**Exercise prompt:**
Print the listing below from its opening line through the line holding "Represented visually we", both ends included.

^^^^^^^^^^^^^^^^

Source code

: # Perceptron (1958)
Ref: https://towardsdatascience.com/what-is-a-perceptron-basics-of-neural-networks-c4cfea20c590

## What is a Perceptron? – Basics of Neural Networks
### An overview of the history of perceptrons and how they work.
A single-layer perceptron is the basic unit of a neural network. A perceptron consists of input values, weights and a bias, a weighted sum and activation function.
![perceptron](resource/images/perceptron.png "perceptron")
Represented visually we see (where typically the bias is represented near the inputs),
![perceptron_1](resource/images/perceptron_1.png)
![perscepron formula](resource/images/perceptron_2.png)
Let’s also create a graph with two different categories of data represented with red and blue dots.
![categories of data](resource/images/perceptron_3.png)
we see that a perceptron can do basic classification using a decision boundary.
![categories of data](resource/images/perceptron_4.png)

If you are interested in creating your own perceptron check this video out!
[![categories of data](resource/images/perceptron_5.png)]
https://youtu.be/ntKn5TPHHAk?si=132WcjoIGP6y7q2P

^^^^^^^^^^^^^^^^

**Answer box:**
Source code

: # Perceptron (1958)
Ref: https://towardsdatascience.com/what-is-a-perceptron-basics-of-neural-networks-c4cfea20c590

## What is a Perceptron? – Basics of Neural Networks
### An overview of the history of perceptrons and how they work.
A single-layer perceptron is the basic unit of a neural network. A perceptron consists of input values, weights and a bias, a weighted sum and activation function.
![perceptron](resource/images/perceptron.png "perceptron")
Represented visually we see (where typically the bias is represented near the inputs),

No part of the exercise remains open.